Two Italian volunteers used a 3D printer to manufacture a desperately-needed ventilator component for patients stricken by the COVID-19 virus. The printed valves saved more than 10 lives in a hospital in the northern Italian city of Brescia.

"There were people whose lives were in danger, and we acted," Cristian Fracassi, who along with fellow volunteer Alessandro Ramaioli made the valves, said in a Facebook post on March 15. "Period."

Fracassi and Ramaioli were asked to assist with producing the valves after supplies from the source medical company were not forthcoming.
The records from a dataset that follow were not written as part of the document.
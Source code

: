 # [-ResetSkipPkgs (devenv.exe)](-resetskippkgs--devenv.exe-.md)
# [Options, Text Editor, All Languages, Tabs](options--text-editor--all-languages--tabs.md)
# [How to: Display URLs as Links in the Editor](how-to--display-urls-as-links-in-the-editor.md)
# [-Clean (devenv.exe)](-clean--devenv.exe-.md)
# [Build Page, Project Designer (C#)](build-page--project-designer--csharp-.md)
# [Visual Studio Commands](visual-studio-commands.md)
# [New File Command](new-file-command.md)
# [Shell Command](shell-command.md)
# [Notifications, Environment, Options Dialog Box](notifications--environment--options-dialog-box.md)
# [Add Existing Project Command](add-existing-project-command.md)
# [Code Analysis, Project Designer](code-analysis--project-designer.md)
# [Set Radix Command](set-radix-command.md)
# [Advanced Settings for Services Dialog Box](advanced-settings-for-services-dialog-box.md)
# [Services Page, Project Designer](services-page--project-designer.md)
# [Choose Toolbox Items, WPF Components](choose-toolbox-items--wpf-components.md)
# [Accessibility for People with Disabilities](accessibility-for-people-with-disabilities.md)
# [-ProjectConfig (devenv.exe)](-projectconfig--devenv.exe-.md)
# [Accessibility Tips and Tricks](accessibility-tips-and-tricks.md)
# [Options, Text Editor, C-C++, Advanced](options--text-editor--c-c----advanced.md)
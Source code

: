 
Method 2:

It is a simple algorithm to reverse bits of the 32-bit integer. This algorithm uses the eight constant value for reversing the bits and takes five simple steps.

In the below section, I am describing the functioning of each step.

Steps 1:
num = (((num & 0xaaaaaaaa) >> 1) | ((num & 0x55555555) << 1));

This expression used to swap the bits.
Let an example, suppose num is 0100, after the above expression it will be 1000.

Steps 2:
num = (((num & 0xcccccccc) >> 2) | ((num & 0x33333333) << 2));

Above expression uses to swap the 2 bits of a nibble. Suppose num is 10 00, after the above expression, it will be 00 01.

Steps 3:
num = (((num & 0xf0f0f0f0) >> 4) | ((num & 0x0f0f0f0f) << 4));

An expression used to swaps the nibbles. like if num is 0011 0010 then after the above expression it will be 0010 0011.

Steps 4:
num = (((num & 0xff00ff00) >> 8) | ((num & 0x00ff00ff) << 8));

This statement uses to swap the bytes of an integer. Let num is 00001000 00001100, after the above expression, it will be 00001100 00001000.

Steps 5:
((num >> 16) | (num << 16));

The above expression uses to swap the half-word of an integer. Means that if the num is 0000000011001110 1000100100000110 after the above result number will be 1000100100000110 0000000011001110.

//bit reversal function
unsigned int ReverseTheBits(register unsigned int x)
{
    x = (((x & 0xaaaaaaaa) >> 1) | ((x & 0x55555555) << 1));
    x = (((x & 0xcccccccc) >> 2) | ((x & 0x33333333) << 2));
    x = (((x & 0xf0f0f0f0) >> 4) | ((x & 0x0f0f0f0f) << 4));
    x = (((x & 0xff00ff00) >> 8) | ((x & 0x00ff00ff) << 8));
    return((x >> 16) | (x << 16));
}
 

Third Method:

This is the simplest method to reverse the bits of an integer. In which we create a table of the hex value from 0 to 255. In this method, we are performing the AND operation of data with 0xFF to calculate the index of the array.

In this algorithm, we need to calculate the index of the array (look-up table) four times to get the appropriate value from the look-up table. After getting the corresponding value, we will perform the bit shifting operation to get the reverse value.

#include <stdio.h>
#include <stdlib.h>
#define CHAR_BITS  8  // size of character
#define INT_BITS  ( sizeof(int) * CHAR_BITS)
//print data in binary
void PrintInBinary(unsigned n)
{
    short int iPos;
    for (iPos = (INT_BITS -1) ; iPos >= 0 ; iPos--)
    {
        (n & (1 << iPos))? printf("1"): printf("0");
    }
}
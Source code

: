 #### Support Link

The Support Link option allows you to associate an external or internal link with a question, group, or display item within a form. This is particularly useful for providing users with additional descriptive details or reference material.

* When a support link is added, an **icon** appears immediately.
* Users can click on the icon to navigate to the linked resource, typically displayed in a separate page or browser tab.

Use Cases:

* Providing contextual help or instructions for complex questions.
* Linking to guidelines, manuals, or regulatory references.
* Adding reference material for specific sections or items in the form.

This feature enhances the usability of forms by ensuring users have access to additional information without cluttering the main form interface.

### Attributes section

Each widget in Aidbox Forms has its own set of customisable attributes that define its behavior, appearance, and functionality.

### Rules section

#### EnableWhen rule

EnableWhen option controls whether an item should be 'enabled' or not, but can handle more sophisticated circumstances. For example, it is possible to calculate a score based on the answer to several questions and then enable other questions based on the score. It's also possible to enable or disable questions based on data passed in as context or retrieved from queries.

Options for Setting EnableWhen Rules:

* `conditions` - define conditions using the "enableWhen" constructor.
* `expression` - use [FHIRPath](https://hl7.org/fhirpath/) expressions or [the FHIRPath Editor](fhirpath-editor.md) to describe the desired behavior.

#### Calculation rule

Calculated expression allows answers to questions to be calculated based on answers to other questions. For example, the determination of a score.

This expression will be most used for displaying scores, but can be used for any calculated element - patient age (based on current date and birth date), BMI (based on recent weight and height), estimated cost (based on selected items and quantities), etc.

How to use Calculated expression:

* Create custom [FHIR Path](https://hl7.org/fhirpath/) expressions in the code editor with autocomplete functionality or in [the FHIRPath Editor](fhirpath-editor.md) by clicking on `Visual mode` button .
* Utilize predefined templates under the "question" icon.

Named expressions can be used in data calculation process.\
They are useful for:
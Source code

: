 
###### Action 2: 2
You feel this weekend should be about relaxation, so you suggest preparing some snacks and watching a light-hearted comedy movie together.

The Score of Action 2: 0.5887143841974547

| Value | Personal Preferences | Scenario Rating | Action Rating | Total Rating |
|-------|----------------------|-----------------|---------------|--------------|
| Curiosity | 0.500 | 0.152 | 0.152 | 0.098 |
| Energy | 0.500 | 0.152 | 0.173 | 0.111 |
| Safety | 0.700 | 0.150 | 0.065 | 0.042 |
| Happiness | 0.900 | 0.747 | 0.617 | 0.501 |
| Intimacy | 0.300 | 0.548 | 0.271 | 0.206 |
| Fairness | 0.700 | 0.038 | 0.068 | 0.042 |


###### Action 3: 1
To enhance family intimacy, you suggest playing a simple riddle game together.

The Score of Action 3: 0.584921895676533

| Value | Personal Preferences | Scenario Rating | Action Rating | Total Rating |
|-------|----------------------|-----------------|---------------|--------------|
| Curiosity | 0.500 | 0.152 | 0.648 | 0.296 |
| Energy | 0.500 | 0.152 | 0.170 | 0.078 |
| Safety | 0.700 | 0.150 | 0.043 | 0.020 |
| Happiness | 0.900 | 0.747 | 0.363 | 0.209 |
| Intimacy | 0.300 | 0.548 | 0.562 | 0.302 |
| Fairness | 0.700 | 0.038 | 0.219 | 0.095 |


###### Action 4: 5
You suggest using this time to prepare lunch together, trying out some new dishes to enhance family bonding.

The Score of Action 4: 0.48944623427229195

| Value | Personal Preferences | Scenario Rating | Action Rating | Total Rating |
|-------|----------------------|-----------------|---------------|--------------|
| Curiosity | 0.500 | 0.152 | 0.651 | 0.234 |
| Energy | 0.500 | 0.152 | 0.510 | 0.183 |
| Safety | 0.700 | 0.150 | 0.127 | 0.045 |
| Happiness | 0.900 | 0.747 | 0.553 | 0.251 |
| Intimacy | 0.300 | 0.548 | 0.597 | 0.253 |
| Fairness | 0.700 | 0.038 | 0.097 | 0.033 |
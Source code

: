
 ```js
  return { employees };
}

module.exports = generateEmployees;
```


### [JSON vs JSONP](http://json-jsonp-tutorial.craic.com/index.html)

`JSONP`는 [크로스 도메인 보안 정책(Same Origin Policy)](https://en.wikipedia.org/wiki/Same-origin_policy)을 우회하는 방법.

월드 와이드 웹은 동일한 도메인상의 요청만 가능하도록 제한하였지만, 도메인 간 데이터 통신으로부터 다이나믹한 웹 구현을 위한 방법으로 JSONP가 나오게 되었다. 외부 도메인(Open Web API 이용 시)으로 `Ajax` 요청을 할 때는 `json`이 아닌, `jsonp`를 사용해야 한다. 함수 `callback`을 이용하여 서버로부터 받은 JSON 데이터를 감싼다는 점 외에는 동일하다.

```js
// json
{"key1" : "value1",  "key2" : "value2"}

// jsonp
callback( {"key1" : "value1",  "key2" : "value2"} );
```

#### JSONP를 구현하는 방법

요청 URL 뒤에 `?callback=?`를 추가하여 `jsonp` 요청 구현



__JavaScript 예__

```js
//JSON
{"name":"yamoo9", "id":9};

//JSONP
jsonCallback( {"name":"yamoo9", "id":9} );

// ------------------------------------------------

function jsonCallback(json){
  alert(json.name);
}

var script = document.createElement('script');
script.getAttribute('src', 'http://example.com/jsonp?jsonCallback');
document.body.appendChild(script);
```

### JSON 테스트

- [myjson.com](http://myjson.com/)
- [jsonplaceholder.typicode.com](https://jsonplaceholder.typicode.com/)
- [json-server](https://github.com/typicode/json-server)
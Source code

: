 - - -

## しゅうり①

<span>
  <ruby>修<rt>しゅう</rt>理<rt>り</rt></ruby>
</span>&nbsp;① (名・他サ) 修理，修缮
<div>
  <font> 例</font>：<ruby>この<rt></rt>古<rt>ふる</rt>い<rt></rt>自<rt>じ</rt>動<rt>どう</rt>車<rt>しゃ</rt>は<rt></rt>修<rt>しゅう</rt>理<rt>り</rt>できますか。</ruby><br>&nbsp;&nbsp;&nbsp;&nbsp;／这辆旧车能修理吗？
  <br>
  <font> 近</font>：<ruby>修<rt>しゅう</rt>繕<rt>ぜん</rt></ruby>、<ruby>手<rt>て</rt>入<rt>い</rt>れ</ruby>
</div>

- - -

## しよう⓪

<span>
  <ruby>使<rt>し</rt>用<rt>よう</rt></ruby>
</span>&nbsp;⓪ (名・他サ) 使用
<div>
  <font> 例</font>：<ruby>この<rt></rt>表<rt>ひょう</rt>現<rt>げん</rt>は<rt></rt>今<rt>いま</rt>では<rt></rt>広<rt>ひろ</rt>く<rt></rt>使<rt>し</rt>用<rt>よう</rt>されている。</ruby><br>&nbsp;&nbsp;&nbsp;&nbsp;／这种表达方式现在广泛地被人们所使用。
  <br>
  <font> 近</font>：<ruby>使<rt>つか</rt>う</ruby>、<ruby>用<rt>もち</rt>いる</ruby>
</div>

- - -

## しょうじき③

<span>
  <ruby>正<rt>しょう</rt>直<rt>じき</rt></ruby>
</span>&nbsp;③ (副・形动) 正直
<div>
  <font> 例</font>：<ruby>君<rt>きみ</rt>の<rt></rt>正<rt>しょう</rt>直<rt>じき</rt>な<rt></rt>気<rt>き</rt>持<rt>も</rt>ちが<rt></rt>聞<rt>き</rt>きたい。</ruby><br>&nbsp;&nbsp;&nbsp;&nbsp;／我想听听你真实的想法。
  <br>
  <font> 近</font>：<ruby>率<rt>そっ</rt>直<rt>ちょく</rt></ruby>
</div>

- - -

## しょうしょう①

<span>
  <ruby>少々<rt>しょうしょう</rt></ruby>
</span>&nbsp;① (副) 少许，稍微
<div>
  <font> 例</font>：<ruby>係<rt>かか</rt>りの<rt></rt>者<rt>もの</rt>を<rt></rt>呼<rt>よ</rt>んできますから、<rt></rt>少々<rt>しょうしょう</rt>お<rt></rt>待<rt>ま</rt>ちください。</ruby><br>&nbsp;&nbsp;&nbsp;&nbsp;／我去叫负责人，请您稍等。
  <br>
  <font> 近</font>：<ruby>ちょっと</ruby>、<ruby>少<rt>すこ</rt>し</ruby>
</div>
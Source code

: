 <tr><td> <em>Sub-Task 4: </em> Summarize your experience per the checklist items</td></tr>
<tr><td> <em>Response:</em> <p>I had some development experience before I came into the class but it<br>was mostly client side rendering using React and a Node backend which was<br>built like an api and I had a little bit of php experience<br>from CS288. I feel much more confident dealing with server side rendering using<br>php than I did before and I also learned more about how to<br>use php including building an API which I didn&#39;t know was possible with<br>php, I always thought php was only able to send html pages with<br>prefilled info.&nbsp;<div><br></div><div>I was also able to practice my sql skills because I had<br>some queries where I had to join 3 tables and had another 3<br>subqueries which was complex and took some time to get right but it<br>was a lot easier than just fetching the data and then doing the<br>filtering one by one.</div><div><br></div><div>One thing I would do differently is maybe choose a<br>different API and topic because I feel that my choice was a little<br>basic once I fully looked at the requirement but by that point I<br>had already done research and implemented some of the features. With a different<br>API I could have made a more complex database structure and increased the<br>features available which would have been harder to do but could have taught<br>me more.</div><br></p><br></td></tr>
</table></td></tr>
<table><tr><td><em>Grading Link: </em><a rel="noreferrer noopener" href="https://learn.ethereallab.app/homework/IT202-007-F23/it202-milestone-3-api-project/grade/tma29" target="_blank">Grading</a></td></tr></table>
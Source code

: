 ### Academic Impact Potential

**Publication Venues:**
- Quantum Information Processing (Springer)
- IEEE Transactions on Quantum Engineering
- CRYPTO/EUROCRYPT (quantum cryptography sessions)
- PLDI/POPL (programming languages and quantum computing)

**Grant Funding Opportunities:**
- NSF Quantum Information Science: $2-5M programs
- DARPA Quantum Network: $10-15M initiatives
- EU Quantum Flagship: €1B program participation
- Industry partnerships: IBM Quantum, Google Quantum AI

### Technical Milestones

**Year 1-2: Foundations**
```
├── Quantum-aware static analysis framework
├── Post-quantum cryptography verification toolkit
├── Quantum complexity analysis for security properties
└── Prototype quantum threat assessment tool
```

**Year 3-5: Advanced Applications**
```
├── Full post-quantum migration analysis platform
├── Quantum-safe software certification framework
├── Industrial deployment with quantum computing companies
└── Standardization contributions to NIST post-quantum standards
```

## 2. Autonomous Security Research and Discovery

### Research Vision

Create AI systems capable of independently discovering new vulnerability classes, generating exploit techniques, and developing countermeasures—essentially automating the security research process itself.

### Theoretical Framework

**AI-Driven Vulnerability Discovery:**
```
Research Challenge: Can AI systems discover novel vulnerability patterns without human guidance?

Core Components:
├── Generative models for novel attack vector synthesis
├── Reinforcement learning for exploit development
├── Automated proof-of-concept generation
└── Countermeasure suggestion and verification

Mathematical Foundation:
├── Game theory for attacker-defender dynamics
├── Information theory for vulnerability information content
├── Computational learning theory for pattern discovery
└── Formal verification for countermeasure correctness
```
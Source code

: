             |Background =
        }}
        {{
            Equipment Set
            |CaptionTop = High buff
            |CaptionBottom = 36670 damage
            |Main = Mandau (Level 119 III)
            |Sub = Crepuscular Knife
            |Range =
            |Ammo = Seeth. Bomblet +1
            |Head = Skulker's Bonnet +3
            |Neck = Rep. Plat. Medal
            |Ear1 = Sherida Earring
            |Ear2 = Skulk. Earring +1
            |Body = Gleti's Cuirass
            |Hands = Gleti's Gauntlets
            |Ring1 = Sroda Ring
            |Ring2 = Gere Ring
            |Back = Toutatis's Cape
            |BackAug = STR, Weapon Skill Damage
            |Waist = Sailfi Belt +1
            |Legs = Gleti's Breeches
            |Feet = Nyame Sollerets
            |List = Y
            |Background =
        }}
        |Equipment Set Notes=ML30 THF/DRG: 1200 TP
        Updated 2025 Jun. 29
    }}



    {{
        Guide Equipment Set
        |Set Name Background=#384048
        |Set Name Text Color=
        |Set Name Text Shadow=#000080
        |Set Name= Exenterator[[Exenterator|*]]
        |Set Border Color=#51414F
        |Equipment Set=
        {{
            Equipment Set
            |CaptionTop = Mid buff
The company, which charges $11,000 a piece for the devices, would not share the technical specifications for producing the valve, so the volunteers measured the valves and printed them themselves.

Early reports circulated that the company had threatened to sue for patent infringement, however this was subsequently denied by company representatives.

The Metro’s Faye Brown wrote on March 17 the volunteers produced an initial batch of ten, and then 100 more, all for free.

The fact that most medical technology is controlled by patents prevents vital equipment (including testing kits) being manufactured and distributed en masse and cheaply in a time of crisis. This is being laid bare by the COVID-19 pandemic.